Michael in 1967 in the foothills of the Troodos Mountains overlooking the Paphos District (left)
...........and in 1971 inviting Archbishop Makarios III, President of Cyprus, to his British stand at the International Trade Fair. The President made a point of stopping by every year from 1969
After working for himself and for other businesses in Greece, Cyprus, Jordan, Syria, Bahrain and Lebanon Michael found himself longing for something more fulfilling in life.
As the only chiropractor in Cyprus, Dinos Ramon was unable to treat himself or maintain his Chiropractic care. Michael's rather timid, unskilled attempts at chiropractic adjustment, even under expert instruction from the Master, left a lot to be desired.

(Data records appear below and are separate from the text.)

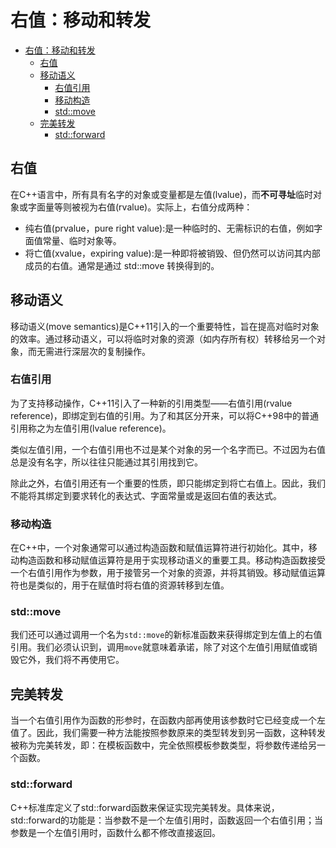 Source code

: # 右值：移动和转发

- [右值：移动和转发](#右值移动和转发)
  - [右值](#右值)
  - [移动语义](#移动语义)
    - [右值引用](#右值引用)
    - [移动构造](#移动构造)
    - [std::move](#stdmove)
  - [完美转发](#完美转发)
    - [std::forward](#stdforward)

## 右值

在C++语言中，所有具有名字的对象或变量都是左值(lvalue)，而**不可寻址**临时对象或字面量等则被视为右值(rvalue)。实际上，右值分成两种：

- 纯右值(prvalue，pure right value):是一种临时的、无需标识的右值，例如字面值常量、临时对象等。
- 将亡值(xvalue，expiring value):是一种即将被销毁、但仍然可以访问其内部成员的右值。通常是通过 std::move 转换得到的。

## 移动语义

移动语义(move semantics)是C++11引入的一个重要特性，旨在提高对临时对象的效率。通过移动语义，可以将临时对象的资源（如内存所有权）转移给另一个对象，而无需进行深层次的复制操作。

### 右值引用

为了支持移动操作，C++11引入了一种新的引用类型——右值引用(rvalue reference)，即绑定到右值的引用。为了和其区分开来，可以将C++98中的普通引用称之为左值引用(lvalue reference)。

类似左值引用，一个右值引用也不过是某个对象的另一个名字而已。不过因为右值总是没有名字，所以往往只能通过其引用找到它。

除此之外，右值引用还有一个重要的性质，即只能绑定到将亡右值上。因此，我们不能将其绑定到要求转化的表达式、字面常量或是返回右值的表达式。

### 移动构造

在C++中，一个对象通常可以通过构造函数和赋值运算符进行初始化。其中，移动构造函数和移动赋值运算符是用于实现移动语义的重要工具。移动构造函数接受一个右值引用作为参数，用于接管另一个对象的资源，并将其销毁。移动赋值运算符也是类似的，用于在赋值时将右值的资源转移到左值。

### std::move

我们还可以通过调用一个名为`std::move`的新标准函数来获得绑定到左值上的右值引用。我们必须认识到，调用`move`就意味着承诺，除了对这个左值引用赋值或销毁它外，我们将不再使用它。

## 完美转发

当一个右值引用作为函数的形参时，在函数内部再使用该参数时它已经变成一个左值了。因此，我们需要一种方法能按照参数原来的类型转发到另一函数，这种转发被称为完美转发，即：在模板函数中，完全依照模板参数类型，将参数传递给另一个函数。

### std::forward

C++标准库定义了std::forward函数来保证实现完美转发。具体来说，std::forward的功能是：当参数不是一个左值引用时，函数返回一个右值引用；当参数是一个左值引用时，函数什么都不修改直接返回。
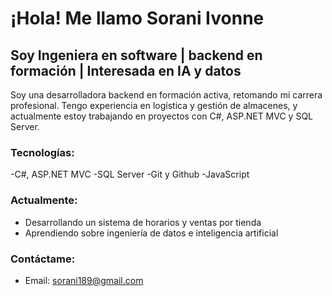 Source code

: # ¡Hola! Me llamo Sorani Ivonne
Soy Ingeniera en software | backend en formación | Interesada en IA y datos
---
Soy una desarrolladora backend en formación activa, retomando mi carrera profesional. Tengo experiencia en logística y gestión de almacenes, y actualmente estoy trabajando en proyectos con C#, ASP.NET MVC y SQL Server.
### Tecnologías:
-C#, ASP.NET MVC
-SQL Server
-Git y Github
-JavaScript
### Actualmente:
- Desarrollando un sistema de horarios y ventas por tienda
- Aprendiendo sobre ingeniería de datos e inteligencia artificial
### Contáctame:
- Email: sorani189@gmail.com
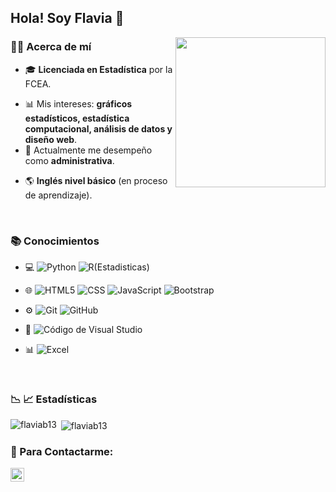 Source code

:  <h2>   Hola! Soy Flavia 👋 </h2>  

<img align='right' src="https://i.giphy.com/media/H1f1T0tKK4jEfNt6MG/giphy.gif" width="240" height="240"></img>

  
<h3> 👩‍💻 Acerca de mí </h3>

 - 🎓 **Licenciada en Estadística**  por la FCEA.
<!-- - 🎓  En el 2025 comenzaré a estudiar de **Maestria en Estadística Matemáticas**. -->
- 📊  Mis intereses: **gráficos estadísticos, estadística computacional, análisis de datos y diseño web**.  
- 💼 Actualmente me desempeño como **administrativa**.
 <!-- - 💼  Actualmente estoy en búsqueda laboral activa. -->
- 🌎 **Inglés nivel básico**  (en proceso de aprendizaje). 
 <br>
 
 <h3> 📚 Conocimientos </h3>
  
 <div>
  
- 💻 
  ![Python](https://img.shields.io/badge/-Python-333333?style=flat&logo=python) 
  ![R(Estadisticas)](https://img.shields.io/badge/-R-333333?style=flat&logo=R&logoColor=276DC3)
  
- 🌐 
  ![HTML5](https://img.shields.io/badge/-HTML5-333333?style=flat&logo=HTML5)
  ![CSS](https://img.shields.io/badge/-CSS-333333?style=flat&logo=CSS3&logoColor=1572B6)
  ![JavaScript](https://img.shields.io/badge/-JavaScript-333333?style=flat&logo=javascript)
  ![Bootstrap](https://img.shields.io/badge/-Bootstrap-333333?style=flat&logo=bootstrap&logoColor=563D7C)
  
  
- ⚙️ 
  ![Git](https://img.shields.io/badge/-Git-333333?style=flat&logo=git)
  ![GitHub](https://img.shields.io/badge/-GitHub-333333?style=flat&logo=github)
  
- 🔧 
  ![Código de Visual Studio](https://img.shields.io/badge/-Visual%20Studio%20Code-333333?style=flat&logo=visual-studio-code&logoColor=007ACC)

  
- 📊
  ![Excel](https://img.shields.io/badge/-Excel-333333?style=flat&logo=Excel)
</div>

<br>
<h3>📉 📈 Estadísticas </h3>

<p><img align="left" src="https://github-readme-stats.vercel.app/api/top-langs?username=flaviab13&show_icons=true&locale=en&layout=compact" alt="flaviab13" /></p>

<p>&nbsp;<img align="center" src="https://github-readme-stats.vercel.app/api?username=flaviab13&show_icons=true&locale=en" alt="flaviab13" /></p>

<h3> 📩 Para Contactarme:  </h3>
 
<a href="mailto:flaviam1301@gmail.com">
    <img align="left" alt="GMail" width="22px" src="https://user-images.githubusercontent.com/49066075/131904351-a3f6d7d7-af6f-4573-b501-55e135cee498.png" />
</a>


<!--
**Flaviab13/Flaviab13** is a ✨ _special_ ✨ repository because its `README.md` (this file) appears on your GitHub profile.

Here are some ideas to get you started:

- 🔭 I’m currently working on ...
- 🌱 I’m currently learning ...
- 👯 I’m looking to collaborate on ...
- 🤔 I’m looking for help with ...
- 💬 Ask me about ...
- 📫 How to reach me: ...
- 😄 Pronouns: ...
- ⚡ Fun fact: ...
-->
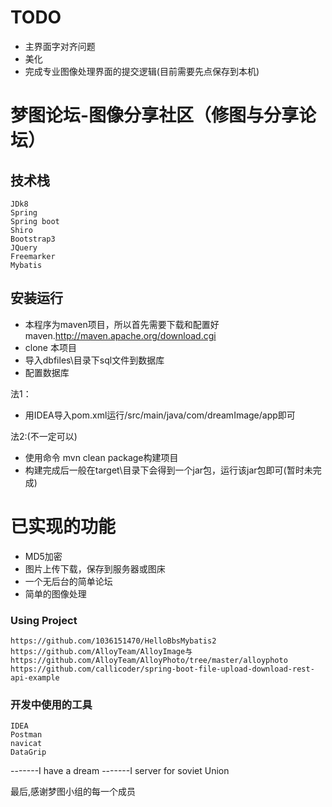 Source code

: # TODO
* 主界面字对齐问题
* 美化
* 完成专业图像处理界面的提交逻辑(目前需要先点保存到本机)


# 梦图论坛-图像分享社区（修图与分享论坛）

## 技术栈	
	JDk8
	Spring
	Spring boot
	Shiro
	Bootstrap3
	JQuery
	Freemarker
	Mybatis
	
## 安装运行
* 本程序为maven项目，所以首先需要下载和配置好maven.http://maven.apache.org/download.cgi
* clone 本项目
* 导入dbfiles\目录下sql文件到数据库
* 配置数据库

法1：
* 用IDEA导入pom.xml运行/src/main/java/com/dreamImage/app即可

法2:(不一定可以)
* 使用命令 mvn clean package构建项目
* 构建完成后一般在target\目录下会得到一个jar包，运行该jar包即可(暂时未完成)

# 已实现的功能
* MD5加密
* 图片上传下载，保存到服务器或图床
* 一个无后台的简单论坛
* 简单的图像处理


### Using Project
    https://github.com/1036151470/HelloBbsMybatis2  
    https://github.com/AlloyTeam/AlloyImage与https://github.com/AlloyTeam/AlloyPhoto/tree/master/alloyphoto  
    https://github.com/callicoder/spring-boot-file-upload-download-rest-api-example  

### 开发中使用的工具  
    IDEA
    Postman
    navicat
    DataGrip

-------I have a dream
-------I server for soviet Union

最后,感谢梦图小组的每一个成员

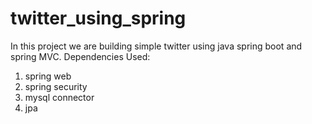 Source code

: # twitter_using_spring

In this project we are building simple twitter using java spring boot and spring MVC. 
Dependencies Used:
1. spring web
2. spring security
3. mysql connector
4. jpa
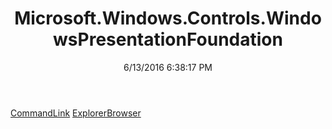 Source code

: ﻿---
title: Microsoft.Windows.Controls.WindowsPresentationFoundation
date: 6/13/2016 6:38:17 PM
---

[CommandLink](T-Microsoft.Windows.Controls.WindowsPresentationFoundation.CommandLink.html)
[ExplorerBrowser](T-Microsoft.Windows.Controls.WindowsPresentationFoundation.ExplorerBrowser.html)
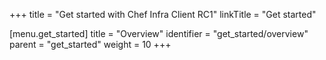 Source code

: +++
title = "Get started with Chef Infra Client RC1"
linkTitle = "Get started"

[menu.get_started]
title = "Overview"
identifier = "get_started/overview"
parent = "get_started"
weight = 10
+++
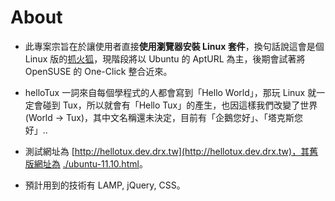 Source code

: # About

* 此專案宗旨在於讓使用者直接**使用瀏覽器安裝 Linux 套件**，換句話說這會是個 Linux 版的[抓火狐](http://gfx.tw/)，現階段將以 Ubuntu 的 AptURL 為主，後期會試著將 OpenSUSE 的 One-Click 整合近來。

* helloTux 一詞來自每個學程式的人都會寫到「Hello World」，那玩 Linux 就一定會碰到 Tux，所以就會有「Hello Tux」的產生，也因這樣我們改變了世界(World → Tux)，其中文名稱還未決定，目前有「企鵝您好」、「塔克斯您好」..

* 測試網址為 [http://hellotux.dev.drx.tw](http://hellotux.dev.drx.tw)，其舊版網址為 [./ubuntu-11.10.html](http://hellotux.dev.drx.tw/ubuntu-11.10.html)。

* 預計用到的技術有 LAMP, jQuery, CSS。

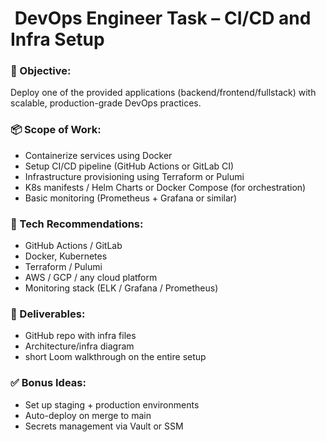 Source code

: # ️ DevOps Engineer Task – CI/CD and Infra Setup

### 🎯 Objective: <br>
Deploy one of the provided applications (backend/frontend/fullstack) with scalable, production-grade DevOps practices. <br>

### 📦 Scope of Work: <br>
- Containerize services using Docker
- Setup CI/CD pipeline (GitHub Actions or GitLab CI)
- Infrastructure provisioning using Terraform or Pulumi
- K8s manifests / Helm Charts or Docker Compose (for orchestration)
- Basic monitoring (Prometheus + Grafana or similar)

### 🧰 Tech Recommendations: <br>
- GitHub Actions / GitLab
- Docker, Kubernetes
- Terraform / Pulumi
- AWS / GCP / any cloud platform
- Monitoring stack (ELK / Grafana / Prometheus)

### 📁 Deliverables:
- GitHub repo with infra files
- Architecture/infra diagram
- short Loom walkthrough on the entire setup


### ✅ Bonus Ideas:
- Set up staging + production environments
- Auto-deploy on merge to main
- Secrets management via Vault or SSM
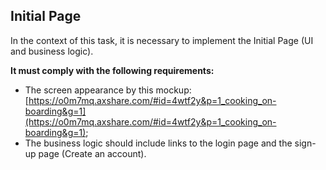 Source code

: ## Initial Page

In the context of this task, it is necessary to implement the Initial Page (UI and business logic). <br>

**It must comply with the following requirements:** <br>

  - The screen appearance by this mockup: [https://o0m7mq.axshare.com/#id=4wtf2y&p=1_cooking_on-boarding&g=1](https://o0m7mq.axshare.com/#id=4wtf2y&p=1_cooking_on-boarding&g=1);
  - The business logic should include links to the login page and the sign-up page (Create an account). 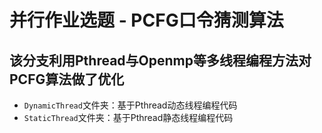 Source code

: # 并行作业选题 - PCFG口令猜测算法  
## 该分支利用Pthread与Openmp等多线程编程方法对PCFG算法做了优化
- `DynamicThread`文件夹：基于Pthread动态线程编程代码
- `StaticThread`文件夹：基于Pthread静态线程编程代码
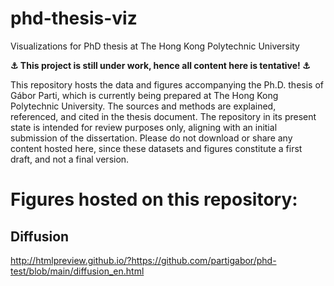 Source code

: # phd-thesis-viz
Visualizations for PhD thesis at The Hong Kong Polytechnic University


**⚓ This project is still under work, hence all content here is tentative! ⚓**

This repository hosts the data and figures accompanying the Ph.D. thesis of Gábor Parti, which is currently being prepared at The Hong Kong Polytechnic University.
The sources and methods are explained, referenced, and cited in the thesis document. The repository in its present state is intended for review purposes only, aligning with an initial submission of the dissertation. Please do not download or share any content hosted here, since these datasets and figures constitute a first draft, and not a final version.

# Figures hosted on this repository:

## Diffusion

http://htmlpreview.github.io/?https://github.com/partigabor/phd-test/blob/main/diffusion_en.html
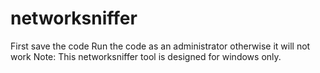 # networksniffer
First save the code
Run the code as an administrator otherwise it will not work
Note: This networksniffer tool is designed for windows only. 
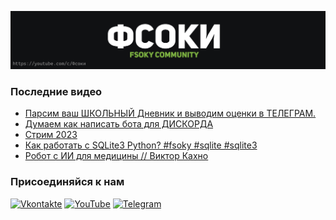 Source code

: [![Header](https://github.com/Fsoky/Fsoky/blob/main/assets/header-github.jpg)](https://youtube.com/c/Фсоки)

### Последние видео
<!-- YOUTUBE:START -->
- [Парсим ваш ШКОЛЬНЫЙ Дневник и выводим оценки в ТЕЛЕГРАМ.](https://www.youtube.com/watch?v=Bwv8o8FhVhA)
- [Думаем как написать бота для ДИСКОРДА](https://www.youtube.com/watch?v=swdckBtLNak)
- [Стрим 2023](https://www.youtube.com/watch?v=r_aFvtz-QYA)
- [Как работать с SQLite3 Python? #fsoky #sqlite #sqlite3](https://www.youtube.com/watch?v=N8pxrXrsLtQ)
- [Робот с ИИ для медицины // Виктор Кахно](https://www.youtube.com/watch?v=sATyQpyMcf4)
<!-- YOUTUBE:END -->

### Присоединяйся к нам
[![Vkontakte](https://img.shields.io/badge/Vkontakte-black?style=for-the-badge&logo=VK)](https://vk.com/fsoky)
[![YouTube](https://img.shields.io/badge/YouTube-red?style=for-the-badge&logo=YouTube)](https://youtube.com/c/Фсоки)
[![Telegram](https://img.shields.io/badge/Telegram-blue?style=for-the-badge&logo=Telegram)](https://t.me/fsokycommunity)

Consequently Dinos invited Dr Sidney Hudson-Cook, an inspiring Palmer School lecturer during Dinos's days as an undergraduate, to holiday with him in Famagusta in return for the chiropratic treatment he so desperately needed.
Meeting Sidney (who was by then the Clinic Director of the Anglo-European College of Chiropractic in Bournemouth) was the trigger for Michael's return to the UK three years later and, in September 1973, at the age of 26, he enrolled at the AECC.
British Students made up a third of his class. Michael stands in the centre in a picture, published by the British Pro Chiropractic Association, at their graduation on 14th July 1977
Having been involved in the establishment of a Students Union at the AECC in 1973, Michael attempted to represent students against considerable and often bitter resistance from the Dean. Two years later he and fellow mature student Michael Davidson, an Oxford MA graduate, succeeded in formalising its existence. Michael went on to forge links with the Osteopathic colleges, the National Students Union and the British Chiropractic Association.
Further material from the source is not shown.